100 Liter Regen pro Quadratmeter binnen 24 Stunden
Der Deutsche Wetterdienst (DWD) maß stellenweise mehr als 100 Liter Regen pro Quadratmeter in nicht einmal 24 Stunden. Für diesen heftigen Regen seien Flüsse und Infrastruktur nicht ausgerichtet, sagte eine DWD-Meteorologin.
Zum Vergleich: Im gesamten vergangenen Monat April waren im Saarland rund 74 Liter Regen pro Quadratmeter gemessen worden - und dies war ein Sechstel mehr Niederschlag als normalerweise in jenem Monat.

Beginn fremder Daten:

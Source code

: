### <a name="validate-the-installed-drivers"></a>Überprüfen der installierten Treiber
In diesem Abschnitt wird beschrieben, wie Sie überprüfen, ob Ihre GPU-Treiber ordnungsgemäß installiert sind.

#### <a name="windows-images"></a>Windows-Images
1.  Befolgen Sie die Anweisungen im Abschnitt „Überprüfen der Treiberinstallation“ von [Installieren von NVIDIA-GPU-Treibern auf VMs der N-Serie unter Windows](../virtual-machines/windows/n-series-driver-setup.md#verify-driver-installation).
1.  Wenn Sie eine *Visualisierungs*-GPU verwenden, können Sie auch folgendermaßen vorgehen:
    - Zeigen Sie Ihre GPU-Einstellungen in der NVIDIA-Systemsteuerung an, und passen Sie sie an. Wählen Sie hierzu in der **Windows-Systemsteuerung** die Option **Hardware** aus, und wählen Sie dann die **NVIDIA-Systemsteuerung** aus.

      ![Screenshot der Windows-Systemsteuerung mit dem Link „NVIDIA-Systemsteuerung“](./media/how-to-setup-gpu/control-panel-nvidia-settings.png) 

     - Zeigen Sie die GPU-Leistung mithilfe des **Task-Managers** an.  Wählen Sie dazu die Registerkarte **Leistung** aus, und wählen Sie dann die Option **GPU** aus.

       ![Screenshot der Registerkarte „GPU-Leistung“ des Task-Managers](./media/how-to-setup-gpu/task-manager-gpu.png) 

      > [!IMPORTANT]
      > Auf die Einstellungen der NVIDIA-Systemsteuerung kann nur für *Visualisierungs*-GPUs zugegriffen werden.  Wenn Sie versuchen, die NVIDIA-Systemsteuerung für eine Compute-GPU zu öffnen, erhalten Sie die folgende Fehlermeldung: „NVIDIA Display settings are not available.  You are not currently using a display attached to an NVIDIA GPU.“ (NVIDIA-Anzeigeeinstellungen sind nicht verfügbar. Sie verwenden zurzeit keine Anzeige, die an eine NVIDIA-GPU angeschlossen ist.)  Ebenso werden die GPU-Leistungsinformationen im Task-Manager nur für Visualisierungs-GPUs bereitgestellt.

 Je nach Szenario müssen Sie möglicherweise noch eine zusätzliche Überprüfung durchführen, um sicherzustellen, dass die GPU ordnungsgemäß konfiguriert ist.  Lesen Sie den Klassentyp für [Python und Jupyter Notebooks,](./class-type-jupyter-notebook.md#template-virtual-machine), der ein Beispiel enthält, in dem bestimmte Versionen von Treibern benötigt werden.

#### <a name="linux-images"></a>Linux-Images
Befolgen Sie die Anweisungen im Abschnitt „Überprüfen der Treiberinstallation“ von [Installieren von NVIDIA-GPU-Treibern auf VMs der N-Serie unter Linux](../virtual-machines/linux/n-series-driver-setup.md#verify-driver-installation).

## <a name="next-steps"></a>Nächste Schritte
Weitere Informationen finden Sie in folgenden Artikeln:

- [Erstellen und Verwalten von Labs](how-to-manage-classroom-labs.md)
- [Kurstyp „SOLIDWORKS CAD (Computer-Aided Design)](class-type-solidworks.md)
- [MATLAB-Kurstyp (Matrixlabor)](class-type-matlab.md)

Bis Freitag 19 Uhr fielen laut DWD in Saarbrücken-Ensheim und Berus im Landkreis Saarlouis 107 Liter pro Quadratmeter. Verbreitet seien im Saarland 60 bis 100 Liter pro Quadratmeter gemessen worden. Die Flusspegel seien dadurch rasch gestiegen. Der Deutsche Wetterdienst warnte bis in die Nacht vor allem in den Gebieten westlich des Rheins vor ergiebigem Dauerregen.
1.000 Helfer im Kreis Trier-Saarburg im Einsatz
Auch in Rheinland-Pfalz gab es Überflutungen. Besonders der Kreis Trier-Saarburg sowie die Südpfalz und die Städte Trier, Zweibrücken und Ludwigshafen waren von dem Dauerregen betroffen. Keller und Straßen liefen voll und Bäume stürzten um, wie die Koordinierungsstelle der Aufsichts- und Dienstleistungsbehörde (ADD) berichtete. Verletzt wurde zunächst niemand. Viele kleinere Bäche und Flüsse traten über die Ufer.
Der Landkreis Trier-Saarburg teilte mit, dass sich die Lage inzwischen beruhigt habe. "Die Pegel der Saar und anderer Gewässer erreichen ihren Scheitelpunkt beziehungsweise beginnen zu sinken", teilte die technische Einsatzleitung des Landkreises mit.
Bis zu dem Zeitpunkt hatte sich die Lage demnach seit einigen Stunden nicht weiter verschlimmert. Sie sei aber nach wie vor arbeitsintensiv. Die Evakuierung der tiefer gelegenen Ortsteile in Schoden an der Saar war bis zum frühen Morgen erfolgreich abgeschlossen. 220 Menschen wurden laut Kreisverwaltung in einer Turnhalle in Saarburg-Beurig untergebracht.
In Saarburg wurde außerdem ein Seniorenheim evakuiert, in Trittenheim an der Mittelmosel ein Hotel. Davon waren etwa 50 Menschen betroffen, die in einer Turnhalle untergebracht wurden. Rund 1.000 Kräfte waren in der Nacht im Einsatz, wie es in der Mitteilung der Kreisverwaltung weiter hieß. Aus den benachbarten Landkreisen war zusätzliche Verstärkung und Unterstützung eingetroffen.
Unwetterwarnung für weite Teile Süddeutschlands
Im Südwesten und Westen Deutschlands hatte es bereits in der Nacht von Donnerstag auf Freitag stark geregnet - ebenso im nördlichen Bayern. Besonders traf es hier Nürnberg: Laut Polizei liefen hier innerhalb kürzester Zeit mehrere Unterführungen mit Wasser voll. Innerhalb von drei Stunden gab es etwa 300 Einsätze der Feuerwehren.
So wurden etwa zwei Menschen am Abend vom Dach ihres Autos gerettet, nachdem sie in einer gefluteten Unterführung stecken geblieben und auf das Autodach geklettert waren. Beide blieben unverletzt, wie die Feuerwehr mitteilte.
In Baden-Württemberg herrscht nach schwerem Regen und Hagel in der Nacht zum Freitag ebenfalls Hochwassergefahr. Der DWD rechnet dort für die nächsten Tage ebenfalls mit mehr Regen. Tief "Katinka" könne örtlich bis zu 100 Liter Niederschlag pro Quadratmeter, stürmische Böen und Hagel bringen.
In Hessen gilt für die Landkreise Groß-Gerau, Darmstadt-Dieburg, Bergstraße und Odenwald bis in die Nacht eine Unwetterwarnung des DWD.